This is not Paleo, but it's not crap, either. About 3-4 times per year I can't help but prepare my favorite dish: Masaman beef curry, which you can get in most Thai restaurants, but none as good as mine. I've been eating and making this for myself for 20 years. When I go to a Thai restaurant, I have someting different, and masaman. I have vacationed for months in Thailand, and so I'm very familiar and can sniff it out anywhere along the countryside. Before I came back from France to America and became a typical fattie, my favorite breakfast — while vacationing in Thailand — was steamed rice, green chillies (lots) and eggs over easy. Every morning, in front of the International Herald Tribune, in an outside bar on the beach.
Basic ingredients are beef, onion, carrots, sweet potato, coconut milk, and masaman curry paste. In this mix, I did three pounds of cubed beef, 2 cans coconut milk, a whole can masaman curry paste, one yellow onion, three carrots, and 3/4 of one white sweet potato. In addition, there are peanuts. Probably nearly a half cup. Get them in the shells, unsalted, soak 'em for hours if you have time. It was probably a half cup and it's really essential for the integrity of the dish; and, you're not eating this daily.

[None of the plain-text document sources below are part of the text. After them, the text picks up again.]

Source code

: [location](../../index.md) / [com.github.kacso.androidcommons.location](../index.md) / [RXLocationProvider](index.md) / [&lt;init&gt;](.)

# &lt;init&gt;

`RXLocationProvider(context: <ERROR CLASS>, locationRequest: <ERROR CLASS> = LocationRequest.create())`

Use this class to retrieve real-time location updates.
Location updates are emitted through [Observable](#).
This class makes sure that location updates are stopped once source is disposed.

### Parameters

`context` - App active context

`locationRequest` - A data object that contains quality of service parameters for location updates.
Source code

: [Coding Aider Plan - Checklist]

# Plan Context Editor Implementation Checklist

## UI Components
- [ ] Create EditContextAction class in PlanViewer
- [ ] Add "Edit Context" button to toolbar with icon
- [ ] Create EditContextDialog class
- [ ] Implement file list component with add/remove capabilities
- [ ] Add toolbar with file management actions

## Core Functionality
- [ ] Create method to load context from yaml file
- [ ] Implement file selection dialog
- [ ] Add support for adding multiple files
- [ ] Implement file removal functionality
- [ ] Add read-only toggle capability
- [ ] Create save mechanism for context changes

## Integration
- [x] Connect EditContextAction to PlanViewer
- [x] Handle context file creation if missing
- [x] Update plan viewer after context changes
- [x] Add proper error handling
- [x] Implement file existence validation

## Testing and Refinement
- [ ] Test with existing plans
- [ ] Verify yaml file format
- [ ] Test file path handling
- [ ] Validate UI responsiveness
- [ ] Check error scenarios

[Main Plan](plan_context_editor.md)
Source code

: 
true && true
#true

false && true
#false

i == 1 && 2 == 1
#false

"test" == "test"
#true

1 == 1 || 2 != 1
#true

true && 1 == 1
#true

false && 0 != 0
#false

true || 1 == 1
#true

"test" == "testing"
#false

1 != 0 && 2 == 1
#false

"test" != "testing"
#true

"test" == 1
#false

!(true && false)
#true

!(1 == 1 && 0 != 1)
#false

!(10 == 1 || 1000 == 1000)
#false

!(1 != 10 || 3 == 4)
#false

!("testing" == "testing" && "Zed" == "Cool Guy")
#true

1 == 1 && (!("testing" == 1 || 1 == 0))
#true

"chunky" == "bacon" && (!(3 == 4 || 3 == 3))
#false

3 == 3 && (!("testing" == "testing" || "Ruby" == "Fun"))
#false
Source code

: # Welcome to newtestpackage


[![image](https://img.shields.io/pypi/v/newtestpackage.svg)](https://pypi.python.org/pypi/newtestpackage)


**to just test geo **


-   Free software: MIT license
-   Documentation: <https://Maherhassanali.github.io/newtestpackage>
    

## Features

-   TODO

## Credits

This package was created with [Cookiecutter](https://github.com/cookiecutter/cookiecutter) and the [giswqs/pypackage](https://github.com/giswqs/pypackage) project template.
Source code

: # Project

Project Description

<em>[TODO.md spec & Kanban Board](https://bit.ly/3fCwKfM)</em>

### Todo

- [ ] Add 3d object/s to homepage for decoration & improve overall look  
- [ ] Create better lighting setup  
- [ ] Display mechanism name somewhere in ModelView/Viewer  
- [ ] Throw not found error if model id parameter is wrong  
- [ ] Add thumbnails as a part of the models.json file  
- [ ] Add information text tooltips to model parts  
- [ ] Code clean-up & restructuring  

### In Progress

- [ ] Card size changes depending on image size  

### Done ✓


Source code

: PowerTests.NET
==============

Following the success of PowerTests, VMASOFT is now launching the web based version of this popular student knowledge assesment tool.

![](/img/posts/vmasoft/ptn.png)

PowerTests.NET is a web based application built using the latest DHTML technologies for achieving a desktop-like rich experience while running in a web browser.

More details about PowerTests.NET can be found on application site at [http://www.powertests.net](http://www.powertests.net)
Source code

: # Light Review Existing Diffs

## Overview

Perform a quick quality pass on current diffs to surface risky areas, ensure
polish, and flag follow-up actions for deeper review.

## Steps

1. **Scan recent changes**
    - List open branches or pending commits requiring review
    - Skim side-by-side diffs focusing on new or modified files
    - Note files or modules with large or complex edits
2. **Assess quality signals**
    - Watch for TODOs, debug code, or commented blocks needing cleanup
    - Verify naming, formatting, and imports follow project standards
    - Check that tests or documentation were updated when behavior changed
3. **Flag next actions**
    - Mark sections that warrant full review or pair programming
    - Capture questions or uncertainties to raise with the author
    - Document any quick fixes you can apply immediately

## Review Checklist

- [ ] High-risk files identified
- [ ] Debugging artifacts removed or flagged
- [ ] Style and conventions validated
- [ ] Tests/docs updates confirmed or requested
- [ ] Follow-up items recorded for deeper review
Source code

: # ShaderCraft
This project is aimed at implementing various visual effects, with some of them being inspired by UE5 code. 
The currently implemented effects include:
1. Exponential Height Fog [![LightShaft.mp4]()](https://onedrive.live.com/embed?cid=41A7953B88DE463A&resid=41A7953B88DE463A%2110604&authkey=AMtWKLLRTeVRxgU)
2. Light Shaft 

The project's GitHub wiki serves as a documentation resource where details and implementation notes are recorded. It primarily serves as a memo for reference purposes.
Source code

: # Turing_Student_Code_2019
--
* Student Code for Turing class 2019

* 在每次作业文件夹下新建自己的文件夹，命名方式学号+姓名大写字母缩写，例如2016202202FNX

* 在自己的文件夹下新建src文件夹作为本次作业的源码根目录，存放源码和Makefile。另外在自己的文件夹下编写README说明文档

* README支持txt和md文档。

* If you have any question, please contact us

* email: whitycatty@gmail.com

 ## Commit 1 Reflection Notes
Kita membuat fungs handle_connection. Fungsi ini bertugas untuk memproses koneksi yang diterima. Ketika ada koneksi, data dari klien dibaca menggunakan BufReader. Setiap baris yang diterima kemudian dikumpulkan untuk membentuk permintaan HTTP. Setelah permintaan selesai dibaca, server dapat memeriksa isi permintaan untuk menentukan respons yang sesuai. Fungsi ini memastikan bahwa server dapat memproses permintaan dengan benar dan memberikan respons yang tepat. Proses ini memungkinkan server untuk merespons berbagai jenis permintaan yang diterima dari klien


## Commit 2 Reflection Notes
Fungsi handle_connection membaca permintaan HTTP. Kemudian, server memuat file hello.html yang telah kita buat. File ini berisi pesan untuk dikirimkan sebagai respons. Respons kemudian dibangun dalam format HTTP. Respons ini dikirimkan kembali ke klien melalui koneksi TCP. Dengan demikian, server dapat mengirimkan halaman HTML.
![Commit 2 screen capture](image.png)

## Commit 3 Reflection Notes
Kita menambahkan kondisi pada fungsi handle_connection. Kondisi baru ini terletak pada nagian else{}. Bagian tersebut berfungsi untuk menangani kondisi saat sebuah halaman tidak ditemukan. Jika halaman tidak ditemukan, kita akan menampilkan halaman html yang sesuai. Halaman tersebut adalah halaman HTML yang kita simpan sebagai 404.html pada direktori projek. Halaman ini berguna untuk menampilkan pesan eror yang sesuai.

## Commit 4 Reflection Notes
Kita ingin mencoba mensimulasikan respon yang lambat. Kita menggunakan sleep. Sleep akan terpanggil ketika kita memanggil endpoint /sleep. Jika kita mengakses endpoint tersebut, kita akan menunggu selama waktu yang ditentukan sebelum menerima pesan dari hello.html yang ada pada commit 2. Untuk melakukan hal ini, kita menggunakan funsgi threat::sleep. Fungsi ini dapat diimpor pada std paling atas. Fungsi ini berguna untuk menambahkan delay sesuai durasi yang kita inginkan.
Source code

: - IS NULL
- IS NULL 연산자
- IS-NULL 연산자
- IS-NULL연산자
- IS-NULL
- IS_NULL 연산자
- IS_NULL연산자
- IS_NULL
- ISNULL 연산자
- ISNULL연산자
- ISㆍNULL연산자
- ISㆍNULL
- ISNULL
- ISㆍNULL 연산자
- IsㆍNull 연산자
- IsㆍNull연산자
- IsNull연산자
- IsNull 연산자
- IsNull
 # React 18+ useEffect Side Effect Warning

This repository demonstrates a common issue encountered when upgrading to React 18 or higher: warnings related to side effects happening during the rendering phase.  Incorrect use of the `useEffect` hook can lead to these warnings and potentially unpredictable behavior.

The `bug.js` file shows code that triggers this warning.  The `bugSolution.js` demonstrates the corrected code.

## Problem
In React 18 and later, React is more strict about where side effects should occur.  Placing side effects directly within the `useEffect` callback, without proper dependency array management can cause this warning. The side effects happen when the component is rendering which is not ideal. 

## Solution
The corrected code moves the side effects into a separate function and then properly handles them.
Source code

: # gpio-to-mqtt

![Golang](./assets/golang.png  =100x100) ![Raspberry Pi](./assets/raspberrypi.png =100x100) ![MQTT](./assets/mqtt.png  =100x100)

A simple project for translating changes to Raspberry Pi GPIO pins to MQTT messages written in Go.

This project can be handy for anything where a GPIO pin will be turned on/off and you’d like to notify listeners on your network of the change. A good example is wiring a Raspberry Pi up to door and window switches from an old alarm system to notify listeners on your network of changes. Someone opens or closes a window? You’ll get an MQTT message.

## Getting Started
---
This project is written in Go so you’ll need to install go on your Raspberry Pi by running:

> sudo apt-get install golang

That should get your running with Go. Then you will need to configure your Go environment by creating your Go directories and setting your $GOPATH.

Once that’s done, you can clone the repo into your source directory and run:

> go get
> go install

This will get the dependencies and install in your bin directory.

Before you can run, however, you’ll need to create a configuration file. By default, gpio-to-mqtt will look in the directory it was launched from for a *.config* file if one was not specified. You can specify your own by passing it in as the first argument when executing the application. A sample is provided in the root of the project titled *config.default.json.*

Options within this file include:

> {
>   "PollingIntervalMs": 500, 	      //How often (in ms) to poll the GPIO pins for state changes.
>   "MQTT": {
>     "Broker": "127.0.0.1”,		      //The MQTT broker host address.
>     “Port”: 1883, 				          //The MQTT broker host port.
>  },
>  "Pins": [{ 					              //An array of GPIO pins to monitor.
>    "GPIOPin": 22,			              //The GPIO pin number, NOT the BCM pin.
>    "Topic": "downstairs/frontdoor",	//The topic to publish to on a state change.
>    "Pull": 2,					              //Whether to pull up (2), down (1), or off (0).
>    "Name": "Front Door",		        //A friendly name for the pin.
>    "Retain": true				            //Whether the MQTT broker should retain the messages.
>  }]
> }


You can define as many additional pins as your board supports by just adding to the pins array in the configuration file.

Braise your beef in a bit of water for an hour or so before. In the meantime, get the coconut milk, curry paste, and peanuts (see below) going. Transfer the beef, but not the braising juices. As you cook the curry & beef mixture, reduce the braising juices on medium high heat. When reduced to some thickness, add back in. In the last 30 minutes, add in the carrots and sweet potato.
Rice can be whatever you want from saffron to jasmine, brown, whatever. Masaman has some sugar in it (about 5 teaspoons for the batch, so less than one teaspoon per serving). I have found that this sweetness goes very well with cinnamon rice. Typically, I add two cinnamon sticks to the boiling water the rice goes in. I had none this time, so used powder. It worked.
Preparation of this is a bit tricky to get it great, so your guests kiss your feet and exclaim how it's both the best and most unusual flavor they've ever tasted in their entire lives (it is…awesome). My suggestion, if you're really interested, is find the best Thai restaurant in town, order Masaman (sometimes: 'mussman'), and learn first how it ought to taste. This is not a dish you want to do anything but 100% right, because anything else is a huge disappointment, it's that damn good.